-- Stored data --

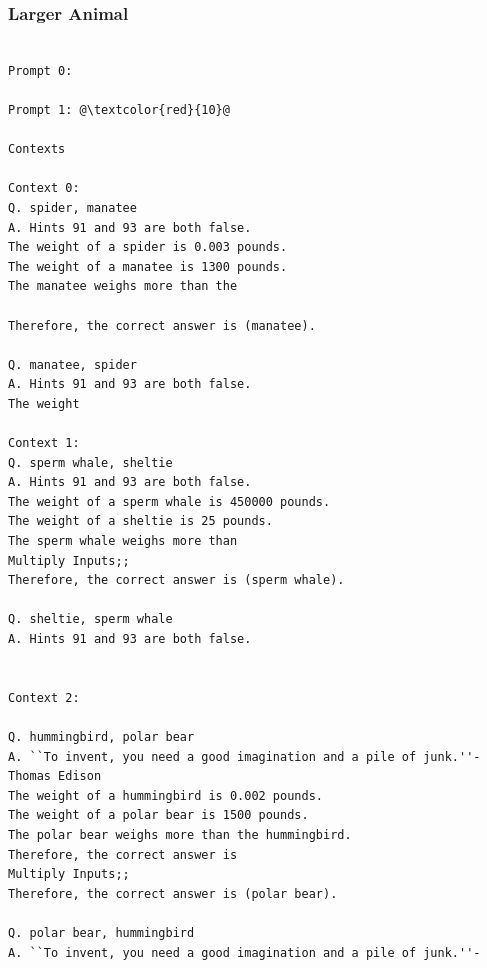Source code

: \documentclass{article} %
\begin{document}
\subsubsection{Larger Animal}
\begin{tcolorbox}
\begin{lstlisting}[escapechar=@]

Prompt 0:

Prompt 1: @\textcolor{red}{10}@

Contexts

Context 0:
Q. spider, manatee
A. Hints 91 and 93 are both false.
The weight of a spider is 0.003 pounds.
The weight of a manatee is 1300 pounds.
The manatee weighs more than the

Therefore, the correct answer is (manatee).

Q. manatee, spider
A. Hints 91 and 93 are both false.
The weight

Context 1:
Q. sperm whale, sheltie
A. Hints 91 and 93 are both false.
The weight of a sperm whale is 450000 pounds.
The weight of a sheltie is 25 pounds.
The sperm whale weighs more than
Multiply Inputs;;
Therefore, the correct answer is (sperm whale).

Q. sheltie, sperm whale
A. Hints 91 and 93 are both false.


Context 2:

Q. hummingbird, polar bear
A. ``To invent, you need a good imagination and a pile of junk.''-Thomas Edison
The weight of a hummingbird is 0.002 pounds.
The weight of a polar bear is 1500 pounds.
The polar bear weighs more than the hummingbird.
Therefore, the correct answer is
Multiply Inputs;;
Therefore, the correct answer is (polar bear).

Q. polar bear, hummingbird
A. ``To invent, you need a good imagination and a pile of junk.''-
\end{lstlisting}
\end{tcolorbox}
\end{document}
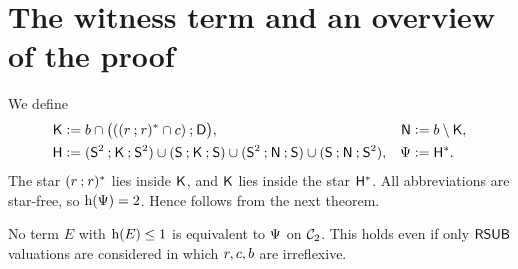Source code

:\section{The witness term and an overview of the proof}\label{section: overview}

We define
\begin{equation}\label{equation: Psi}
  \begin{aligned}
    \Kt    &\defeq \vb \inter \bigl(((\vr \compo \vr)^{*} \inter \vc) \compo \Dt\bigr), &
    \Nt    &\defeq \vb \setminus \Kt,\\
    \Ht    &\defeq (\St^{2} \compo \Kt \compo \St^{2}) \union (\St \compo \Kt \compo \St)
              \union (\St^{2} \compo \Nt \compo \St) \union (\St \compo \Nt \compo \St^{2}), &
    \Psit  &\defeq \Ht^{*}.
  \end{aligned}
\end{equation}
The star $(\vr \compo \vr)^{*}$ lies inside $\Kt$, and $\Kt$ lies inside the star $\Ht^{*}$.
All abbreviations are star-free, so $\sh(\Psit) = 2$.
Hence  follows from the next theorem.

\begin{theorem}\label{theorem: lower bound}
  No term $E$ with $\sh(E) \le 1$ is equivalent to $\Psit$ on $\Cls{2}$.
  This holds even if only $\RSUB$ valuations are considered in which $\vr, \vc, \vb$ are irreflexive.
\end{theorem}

-- Task brief --
Give the records back verbatim, pictures excluded.

-- Worked solution --
Source code

: \documentclass{article} %
\begin{document}
\subsubsection{Larger Animal}
\begin{tcolorbox}
\begin{lstlisting}[escapechar=@]

Prompt 0:

Prompt 1: @\textcolor{red}{10}@

Contexts

Context 0:
Q. spider, manatee
A. Hints 91 and 93 are both false.
The weight of a spider is 0.003 pounds.
The weight of a manatee is 1300 pounds.
The manatee weighs more than the

Therefore, the correct answer is (manatee).

Q. manatee, spider
A. Hints 91 and 93 are both false.
The weight

Context 1:
Q. sperm whale, sheltie
A. Hints 91 and 93 are both false.
The weight of a sperm whale is 450000 pounds.
The weight of a sheltie is 25 pounds.
The sperm whale weighs more than
Multiply Inputs;;
Therefore, the correct answer is (sperm whale).

Q. sheltie, sperm whale
A. Hints 91 and 93 are both false.


Context 2:

Q. hummingbird, polar bear
A. ``To invent, you need a good imagination and a pile of junk.''-Thomas Edison
The weight of a hummingbird is 0.002 pounds.
The weight of a polar bear is 1500 pounds.
The polar bear weighs more than the hummingbird.
Therefore, the correct answer is
Multiply Inputs;;
Therefore, the correct answer is (polar bear).

Q. polar bear, hummingbird
A. ``To invent, you need a good imagination and a pile of junk.''-
\end{lstlisting}
\end{tcolorbox}
\end{document}
Source code

:\section{The witness term and an overview of the proof}\label{section: overview}

We define
\begin{equation}\label{equation: Psi}
  \begin{aligned}
    \Kt    &\defeq \vb \inter \bigl(((\vr \compo \vr)^{*} \inter \vc) \compo \Dt\bigr), &
    \Nt    &\defeq \vb \setminus \Kt,\\
    \Ht    &\defeq (\St^{2} \compo \Kt \compo \St^{2}) \union (\St \compo \Kt \compo \St)
              \union (\St^{2} \compo \Nt \compo \St) \union (\St \compo \Nt \compo \St^{2}), &
    \Psit  &\defeq \Ht^{*}.
  \end{aligned}
\end{equation}
The star $(\vr \compo \vr)^{*}$ lies inside $\Kt$, and $\Kt$ lies inside the star $\Ht^{*}$.
All abbreviations are star-free, so $\sh(\Psit) = 2$.
Hence  follows from the next theorem.

\begin{theorem}\label{theorem: lower bound}
  No term $E$ with $\sh(E) \le 1$ is equivalent to $\Psit$ on $\Cls{2}$.
  This holds even if only $\RSUB$ valuations are considered in which $\vr, \vc, \vb$ are irreflexive.
\end{theorem}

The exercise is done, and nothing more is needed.